ACTION ITEM: Report all lines in the records that hold the string "Customers".

Stored data entries:
· · · ·

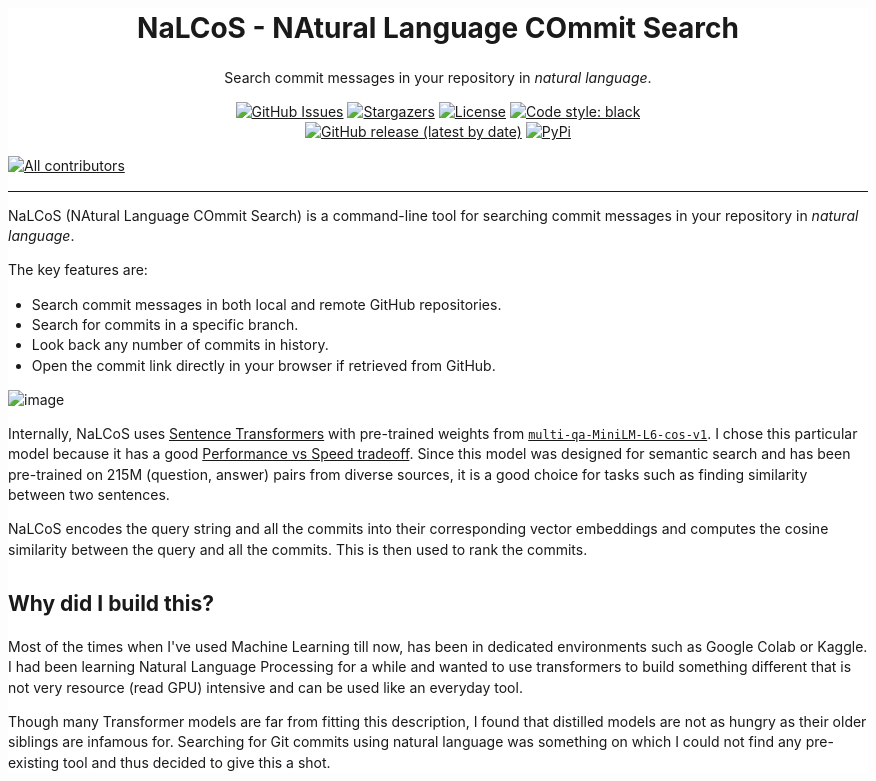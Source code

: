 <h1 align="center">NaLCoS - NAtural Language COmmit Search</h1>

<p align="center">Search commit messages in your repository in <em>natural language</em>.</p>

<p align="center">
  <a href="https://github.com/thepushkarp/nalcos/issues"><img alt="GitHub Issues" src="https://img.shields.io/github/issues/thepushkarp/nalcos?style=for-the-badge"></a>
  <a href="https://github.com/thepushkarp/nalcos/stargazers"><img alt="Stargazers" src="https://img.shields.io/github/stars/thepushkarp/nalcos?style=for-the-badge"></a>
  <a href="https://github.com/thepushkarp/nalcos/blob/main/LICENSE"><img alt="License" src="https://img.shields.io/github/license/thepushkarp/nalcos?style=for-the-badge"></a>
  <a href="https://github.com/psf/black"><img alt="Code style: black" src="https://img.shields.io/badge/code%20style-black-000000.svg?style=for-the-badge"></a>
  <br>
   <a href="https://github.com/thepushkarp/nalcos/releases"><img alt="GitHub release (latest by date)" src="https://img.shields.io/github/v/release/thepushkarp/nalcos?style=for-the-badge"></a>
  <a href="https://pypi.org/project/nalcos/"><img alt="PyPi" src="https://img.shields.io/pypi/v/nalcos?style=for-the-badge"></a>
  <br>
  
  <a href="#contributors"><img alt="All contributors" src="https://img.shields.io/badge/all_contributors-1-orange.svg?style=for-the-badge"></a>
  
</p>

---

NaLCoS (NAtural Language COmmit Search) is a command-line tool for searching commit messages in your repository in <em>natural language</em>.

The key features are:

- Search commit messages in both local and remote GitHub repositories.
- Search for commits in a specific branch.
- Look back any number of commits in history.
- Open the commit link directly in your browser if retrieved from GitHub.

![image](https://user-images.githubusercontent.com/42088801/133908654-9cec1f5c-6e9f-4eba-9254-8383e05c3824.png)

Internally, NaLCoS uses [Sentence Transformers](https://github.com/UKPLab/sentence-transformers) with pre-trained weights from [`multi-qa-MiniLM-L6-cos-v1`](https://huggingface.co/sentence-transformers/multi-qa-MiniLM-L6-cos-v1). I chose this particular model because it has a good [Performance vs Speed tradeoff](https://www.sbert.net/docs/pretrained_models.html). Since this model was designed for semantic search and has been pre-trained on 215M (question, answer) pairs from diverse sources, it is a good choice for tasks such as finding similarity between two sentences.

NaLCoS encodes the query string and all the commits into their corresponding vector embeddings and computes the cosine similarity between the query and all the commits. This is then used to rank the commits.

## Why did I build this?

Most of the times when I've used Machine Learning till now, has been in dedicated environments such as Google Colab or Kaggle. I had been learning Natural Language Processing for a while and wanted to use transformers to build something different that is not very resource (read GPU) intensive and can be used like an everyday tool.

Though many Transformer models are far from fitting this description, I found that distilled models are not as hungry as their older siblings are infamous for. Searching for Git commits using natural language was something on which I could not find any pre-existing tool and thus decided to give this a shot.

· · · ·

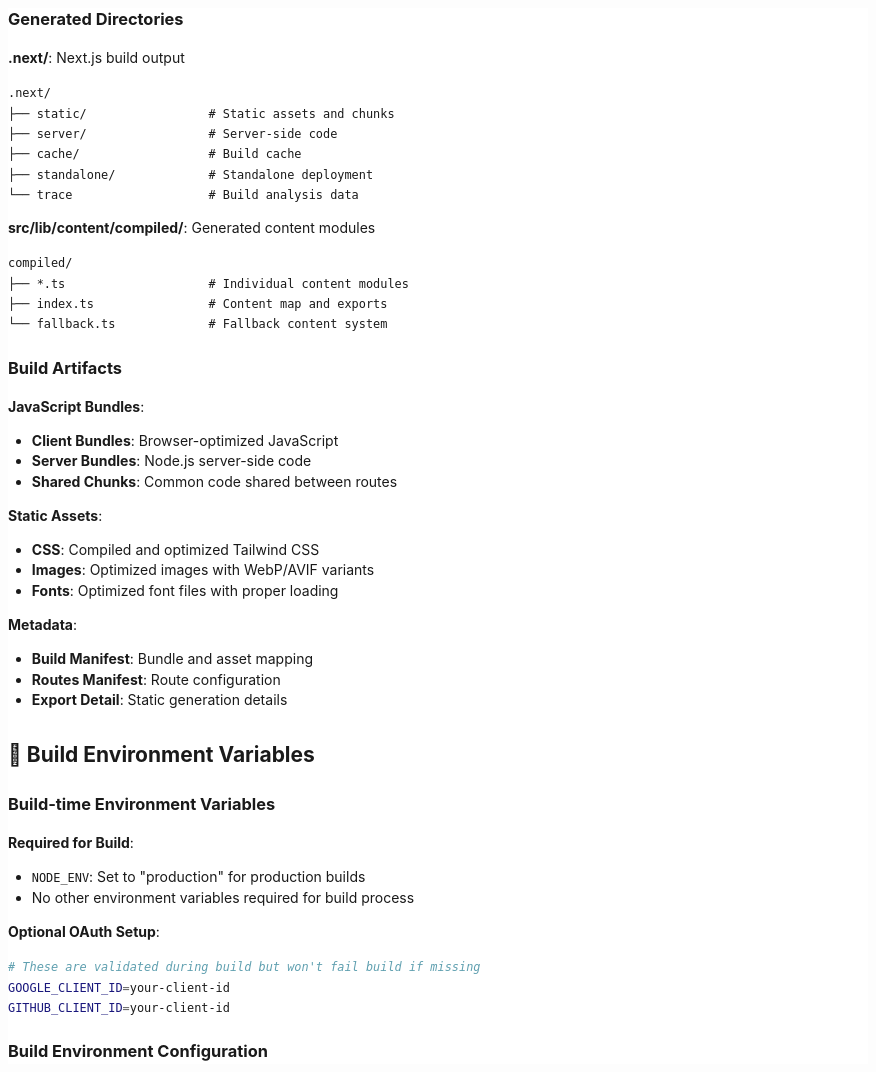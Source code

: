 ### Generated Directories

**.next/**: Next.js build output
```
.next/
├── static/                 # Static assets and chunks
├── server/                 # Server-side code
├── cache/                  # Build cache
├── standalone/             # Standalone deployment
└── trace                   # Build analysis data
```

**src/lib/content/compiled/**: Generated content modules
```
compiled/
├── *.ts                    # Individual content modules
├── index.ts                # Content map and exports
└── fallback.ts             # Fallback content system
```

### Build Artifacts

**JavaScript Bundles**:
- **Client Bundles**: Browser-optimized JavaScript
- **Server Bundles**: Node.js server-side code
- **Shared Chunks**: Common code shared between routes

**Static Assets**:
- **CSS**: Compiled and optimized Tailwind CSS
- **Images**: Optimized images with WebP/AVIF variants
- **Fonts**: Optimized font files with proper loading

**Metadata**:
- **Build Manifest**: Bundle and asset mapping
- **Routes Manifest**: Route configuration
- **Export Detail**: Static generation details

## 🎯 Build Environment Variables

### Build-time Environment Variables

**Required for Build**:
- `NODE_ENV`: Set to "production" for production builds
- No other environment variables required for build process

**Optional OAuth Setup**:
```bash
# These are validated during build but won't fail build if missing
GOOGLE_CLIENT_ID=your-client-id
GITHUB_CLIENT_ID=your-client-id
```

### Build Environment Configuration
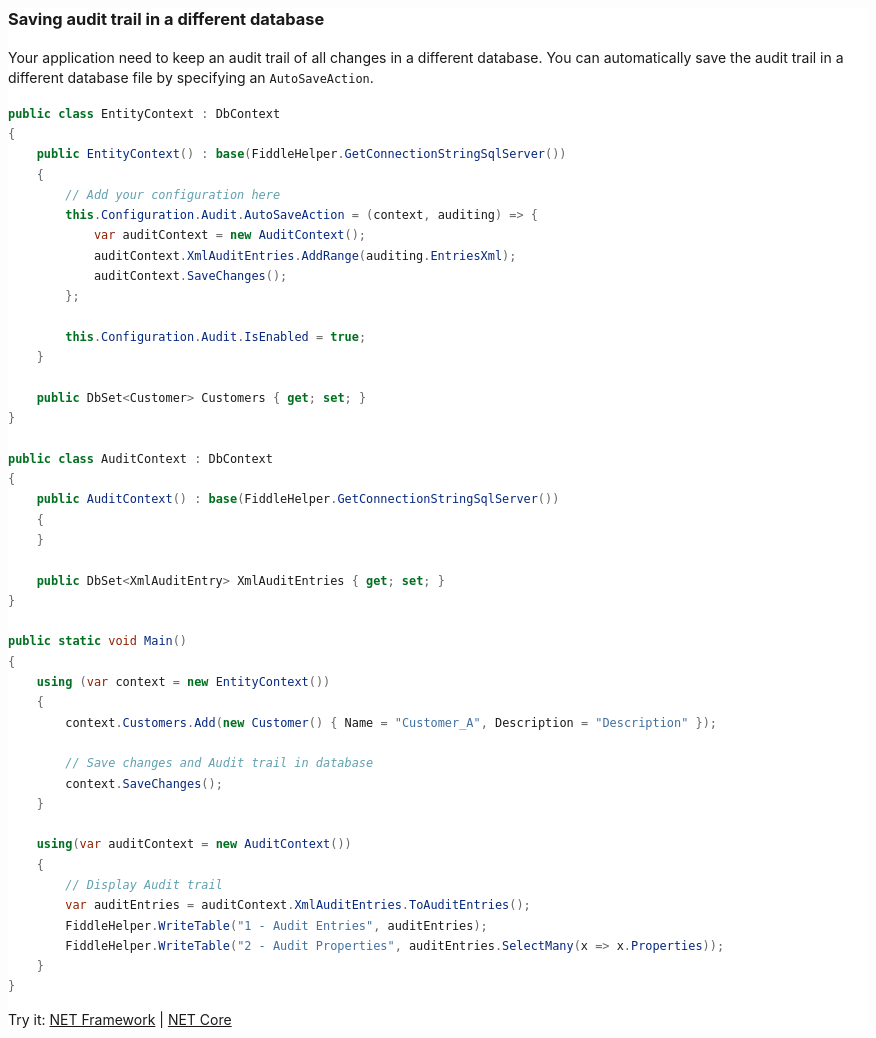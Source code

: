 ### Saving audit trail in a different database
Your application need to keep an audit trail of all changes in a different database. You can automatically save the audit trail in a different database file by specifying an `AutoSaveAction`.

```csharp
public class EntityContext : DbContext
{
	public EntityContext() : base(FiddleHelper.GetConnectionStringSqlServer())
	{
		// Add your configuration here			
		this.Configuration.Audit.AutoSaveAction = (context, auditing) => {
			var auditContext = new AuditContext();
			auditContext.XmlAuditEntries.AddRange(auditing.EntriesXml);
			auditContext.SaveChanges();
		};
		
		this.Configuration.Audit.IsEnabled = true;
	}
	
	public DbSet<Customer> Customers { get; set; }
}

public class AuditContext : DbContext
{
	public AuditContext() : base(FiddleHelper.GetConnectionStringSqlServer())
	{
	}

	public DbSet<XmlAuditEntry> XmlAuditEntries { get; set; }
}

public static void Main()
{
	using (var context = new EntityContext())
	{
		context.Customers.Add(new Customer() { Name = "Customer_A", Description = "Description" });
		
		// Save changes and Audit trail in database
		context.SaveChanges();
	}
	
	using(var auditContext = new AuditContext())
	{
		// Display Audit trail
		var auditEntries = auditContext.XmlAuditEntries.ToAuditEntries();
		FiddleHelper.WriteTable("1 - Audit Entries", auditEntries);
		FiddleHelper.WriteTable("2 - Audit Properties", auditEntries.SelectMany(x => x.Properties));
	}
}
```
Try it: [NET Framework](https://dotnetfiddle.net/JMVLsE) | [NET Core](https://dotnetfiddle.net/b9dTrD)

· · · ·

EXERCISE RESULT:
	public DbSet<Customer> Customers { get; set; }
		context.Customers.Add(new Customer() { Name = "Customer_A", Description = "Description" });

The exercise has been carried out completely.